Exercise prompt> Write only the count of lines that hold the word "texttt" in the listing.

-------------------------

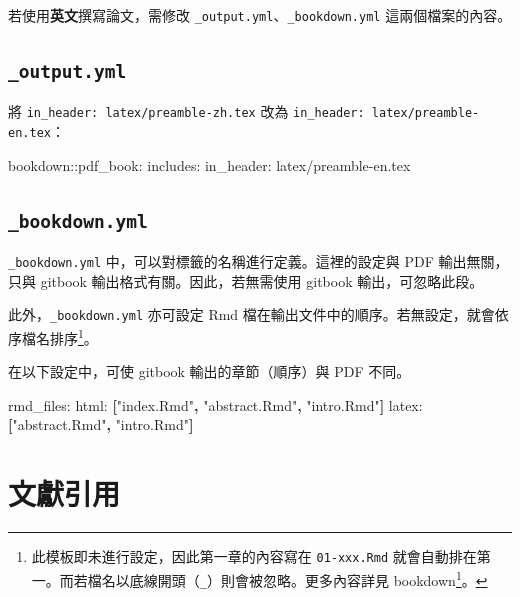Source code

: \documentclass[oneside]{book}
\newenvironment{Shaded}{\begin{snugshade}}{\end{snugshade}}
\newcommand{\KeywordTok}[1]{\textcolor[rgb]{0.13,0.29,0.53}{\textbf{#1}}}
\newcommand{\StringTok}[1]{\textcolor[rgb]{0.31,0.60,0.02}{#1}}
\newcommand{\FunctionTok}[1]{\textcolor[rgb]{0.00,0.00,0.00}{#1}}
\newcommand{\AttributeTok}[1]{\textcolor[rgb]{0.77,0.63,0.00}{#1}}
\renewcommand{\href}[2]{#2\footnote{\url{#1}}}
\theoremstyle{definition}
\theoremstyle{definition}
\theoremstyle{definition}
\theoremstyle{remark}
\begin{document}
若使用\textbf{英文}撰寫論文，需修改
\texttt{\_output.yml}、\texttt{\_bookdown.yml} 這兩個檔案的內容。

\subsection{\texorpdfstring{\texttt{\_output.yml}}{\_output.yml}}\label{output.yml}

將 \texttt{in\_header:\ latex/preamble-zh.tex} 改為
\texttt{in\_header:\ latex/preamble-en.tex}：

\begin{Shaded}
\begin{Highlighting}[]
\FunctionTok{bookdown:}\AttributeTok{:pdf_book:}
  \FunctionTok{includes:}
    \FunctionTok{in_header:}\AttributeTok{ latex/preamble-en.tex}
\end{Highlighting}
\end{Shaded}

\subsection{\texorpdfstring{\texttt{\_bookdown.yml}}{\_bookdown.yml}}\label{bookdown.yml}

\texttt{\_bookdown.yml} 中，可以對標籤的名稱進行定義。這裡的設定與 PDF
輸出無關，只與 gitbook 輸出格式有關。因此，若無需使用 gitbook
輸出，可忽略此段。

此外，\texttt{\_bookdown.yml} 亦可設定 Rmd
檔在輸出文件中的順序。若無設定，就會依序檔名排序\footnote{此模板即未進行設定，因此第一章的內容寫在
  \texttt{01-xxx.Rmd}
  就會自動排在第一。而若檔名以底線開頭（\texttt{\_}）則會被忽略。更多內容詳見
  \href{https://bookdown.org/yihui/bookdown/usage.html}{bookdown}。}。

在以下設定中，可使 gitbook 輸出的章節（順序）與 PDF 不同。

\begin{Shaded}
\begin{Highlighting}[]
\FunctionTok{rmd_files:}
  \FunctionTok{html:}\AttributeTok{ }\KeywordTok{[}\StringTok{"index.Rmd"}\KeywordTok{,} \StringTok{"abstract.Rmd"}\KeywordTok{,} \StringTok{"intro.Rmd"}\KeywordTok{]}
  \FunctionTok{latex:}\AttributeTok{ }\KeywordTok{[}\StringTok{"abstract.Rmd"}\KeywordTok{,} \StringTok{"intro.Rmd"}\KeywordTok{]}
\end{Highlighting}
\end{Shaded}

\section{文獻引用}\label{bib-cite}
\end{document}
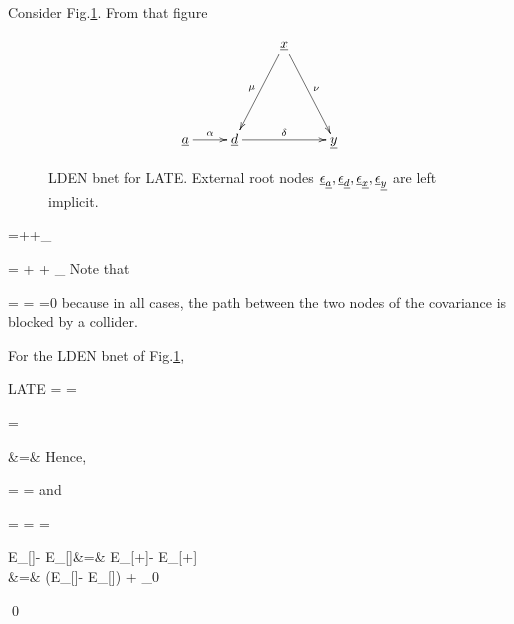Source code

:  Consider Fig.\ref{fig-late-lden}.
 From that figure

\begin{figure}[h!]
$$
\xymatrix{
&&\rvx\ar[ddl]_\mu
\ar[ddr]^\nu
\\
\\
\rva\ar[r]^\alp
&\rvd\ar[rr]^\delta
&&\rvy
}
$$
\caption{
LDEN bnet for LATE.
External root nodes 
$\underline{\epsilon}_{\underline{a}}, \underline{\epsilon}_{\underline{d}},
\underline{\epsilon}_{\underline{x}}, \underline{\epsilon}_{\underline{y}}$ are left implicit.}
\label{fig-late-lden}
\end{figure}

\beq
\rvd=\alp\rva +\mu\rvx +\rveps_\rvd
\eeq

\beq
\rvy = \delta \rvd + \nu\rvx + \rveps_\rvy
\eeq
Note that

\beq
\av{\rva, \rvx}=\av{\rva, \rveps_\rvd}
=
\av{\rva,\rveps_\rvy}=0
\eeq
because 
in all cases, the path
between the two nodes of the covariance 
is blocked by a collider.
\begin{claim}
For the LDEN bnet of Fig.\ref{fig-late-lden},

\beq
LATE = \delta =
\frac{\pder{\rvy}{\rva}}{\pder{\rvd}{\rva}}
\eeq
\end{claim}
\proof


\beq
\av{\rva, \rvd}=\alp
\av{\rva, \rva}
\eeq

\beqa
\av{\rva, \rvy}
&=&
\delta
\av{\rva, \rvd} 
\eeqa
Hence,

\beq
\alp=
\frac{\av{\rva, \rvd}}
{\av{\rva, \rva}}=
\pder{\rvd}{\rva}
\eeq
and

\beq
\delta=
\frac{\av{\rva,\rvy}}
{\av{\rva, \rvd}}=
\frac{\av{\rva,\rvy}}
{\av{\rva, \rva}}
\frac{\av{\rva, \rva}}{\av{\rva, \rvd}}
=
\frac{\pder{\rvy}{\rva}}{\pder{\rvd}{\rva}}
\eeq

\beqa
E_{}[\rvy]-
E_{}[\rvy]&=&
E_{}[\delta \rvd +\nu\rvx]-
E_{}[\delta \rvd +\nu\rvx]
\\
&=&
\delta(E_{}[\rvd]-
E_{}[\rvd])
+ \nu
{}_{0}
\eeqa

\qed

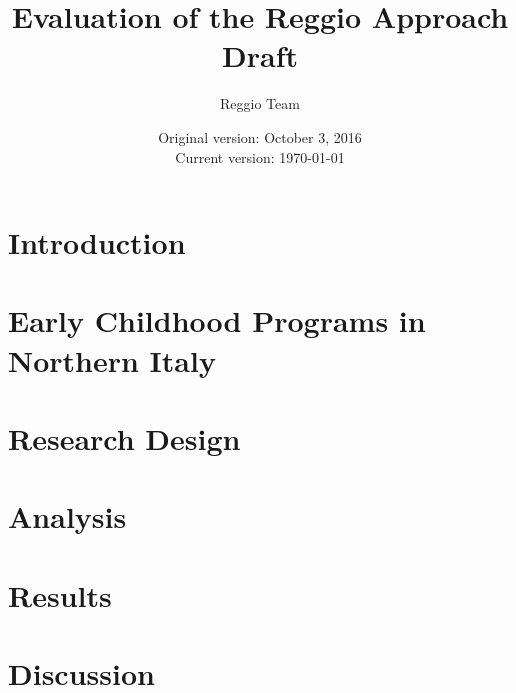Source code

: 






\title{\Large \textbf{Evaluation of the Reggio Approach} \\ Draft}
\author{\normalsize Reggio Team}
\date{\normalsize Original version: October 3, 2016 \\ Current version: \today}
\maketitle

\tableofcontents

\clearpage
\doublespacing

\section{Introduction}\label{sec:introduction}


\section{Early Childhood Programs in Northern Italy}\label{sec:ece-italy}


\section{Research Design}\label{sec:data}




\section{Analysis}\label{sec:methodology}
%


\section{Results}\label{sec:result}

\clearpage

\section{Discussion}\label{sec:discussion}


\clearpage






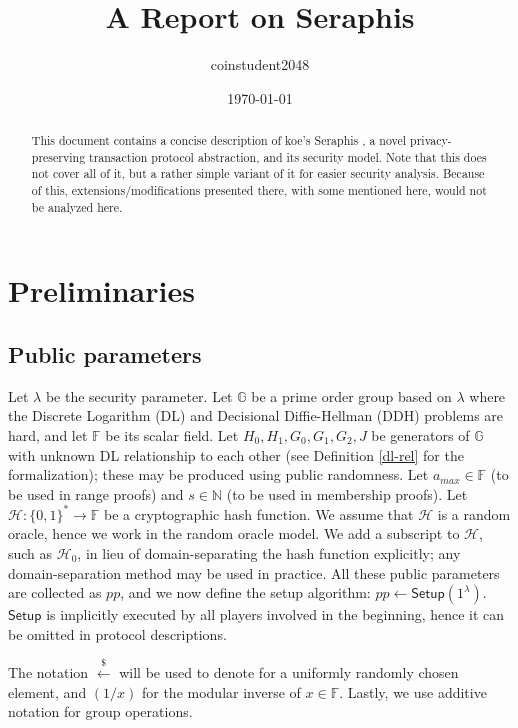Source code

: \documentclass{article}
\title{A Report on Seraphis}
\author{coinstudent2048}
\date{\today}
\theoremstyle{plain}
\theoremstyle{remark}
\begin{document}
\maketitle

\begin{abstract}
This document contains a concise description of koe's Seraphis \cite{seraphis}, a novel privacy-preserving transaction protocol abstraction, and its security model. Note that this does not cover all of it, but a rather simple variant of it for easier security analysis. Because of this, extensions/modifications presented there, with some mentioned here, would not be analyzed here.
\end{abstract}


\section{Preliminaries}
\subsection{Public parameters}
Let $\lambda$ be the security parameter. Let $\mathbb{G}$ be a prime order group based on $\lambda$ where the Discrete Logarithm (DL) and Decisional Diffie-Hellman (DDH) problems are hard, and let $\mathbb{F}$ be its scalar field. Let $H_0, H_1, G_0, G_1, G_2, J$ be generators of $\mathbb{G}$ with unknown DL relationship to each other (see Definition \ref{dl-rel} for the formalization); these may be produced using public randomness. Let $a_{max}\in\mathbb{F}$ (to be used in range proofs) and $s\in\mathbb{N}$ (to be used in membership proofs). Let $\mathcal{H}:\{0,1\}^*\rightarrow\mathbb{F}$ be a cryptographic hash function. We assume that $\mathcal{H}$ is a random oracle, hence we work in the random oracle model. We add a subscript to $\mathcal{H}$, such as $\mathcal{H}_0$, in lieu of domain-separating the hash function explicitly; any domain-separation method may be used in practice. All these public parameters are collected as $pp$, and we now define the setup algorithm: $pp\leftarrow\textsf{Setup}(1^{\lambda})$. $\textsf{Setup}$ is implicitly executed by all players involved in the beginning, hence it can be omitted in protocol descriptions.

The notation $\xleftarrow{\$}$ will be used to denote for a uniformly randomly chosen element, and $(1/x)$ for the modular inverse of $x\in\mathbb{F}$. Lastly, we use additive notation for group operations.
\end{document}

-------------------------

Answer for the task> 9